News briefs: Coca-Cola, SABMiller and Cadbury Schweppes

This week, Coca-Cola and SABMiller expect further profit ahead after recording sales improvements, while Cadbury Schweppes moves nearer to its beverage-arm demerger.

Coca-Cola praises entire portfolio over sales growth Sales of Coca Cola's non-carbonated beverages continued to grow well beyond those of sparkling beverages, as the company today posted a 15 per cent improvement in first quarter profit, amounting to $1.8bn.

The company said that on an international basis, sales volumes of carbonated beverages were up by three per cent over the quarter, while those for non-carbonated alternatives rose 17 per cent for the three-month period ending 28 March.

Sales increased by 21 per cent to $7.3bn, compared to the same period last year, with international growth helping to offset the company's US operation, which have been bogged down by economic difficulties, Coca-Cola said.

Company president Muhtar Kent said that the company had posted strong growth across its brand portfolio and, despite the economic challenges relating to the US market, expected further growth in the future.

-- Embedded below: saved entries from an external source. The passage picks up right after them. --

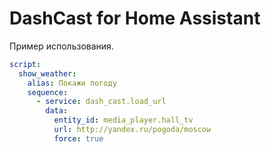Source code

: # DashCast for Home Assistant

Пример использования.

```yaml
script:
  show_weather:
    alias: Покажи погоду
    sequence:
      - service: dash_cast.load_url
        data:
          entity_id: media_player.hall_tv
          url: http://yandex.ru/pogoda/moscow
          force: true
```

"I remain optimistic about the progress we are making and committed to continued improvement in the execution of our strategies," he stated.

"Even in the face of a difficult macroeconomic climate, I believe that by continuing to collaborate with our bottling partners and maintaining an unrelenting focus on integrated consumer marketing and commercial and franchise leadership, [the company] will achieve another successful year."

Operating margins for the three-months were down over the same time last year though, falling by 1.3 percentage points.

Of its international operations, Coca-Cola said that sales volume growth of its brands per unit were up by double digit figures in a number of emerging markets like China, India, Brazil, Turkey, Russia and other Eastern European markets.

In the European Union, growth was less pronounced at three per cent, while volumes in the company's North American market remained unchanged due to the economic climate in the region, the company said.

SABMiller expects full year success SABMiller says it expects to meet the higher end of its growth targets for the 2007 fiscal year despite increased production costs for its brands.

The brewer said that sales of its lager brands for the twelve months ending 31 March were expected to be up by 16 per cent in a trading statement issued this week.

Price increases for it brands, as well as an extended portfolio of goods offered were attributed by the company to the expected growth for the year, as well as a focus on production efficiency, the company said.

The company's European, and Asian & African operations have been key to meeting these expectations, according to the brewer.

In Europe, beverage sales volumes were up by eight per cent on an organic basis, helped particularly by more eastern markets in the region, SABMiller said.

The brewer claimed that in Romania alone, volumes rose 28 per cent helped by a rebranding and packaging of the Timisoreana brand.

In Russia, premium beer sales increased by 14 per cent.

Through SABMiller's Africa and Asia segment, combined organic growth within sales volumes for its lager brands is expected to increase by 15 per cent during the year.

The company said this was helped by market share improvements of its CR Snow label in China, though poor weather during the final quarter had impinged on full year profitability.

India also posted strong growth over the period, while the company's African operations, excluding Zimbabwe, posted a six per cent increase in lager sales volumes, on an organic basis.

In Latin America, total lager sales volumes for the group over the twelve months increased by six per cent across the region, while in the US, the company's Miller arm said it had posted a 3.1 per cent rise in sales to retailers.

Cadbury Schweppes sets demerger date Cadbury Schweppes has set the date of 7 May for the demerger of its beverage arm into the Dr Pepper Snapple Group (DPSG).

The group said earlier this week that it has secured credit agreements for the split of the $11bn business, ahead of the proposed listing on the New York Stock Exchange next month.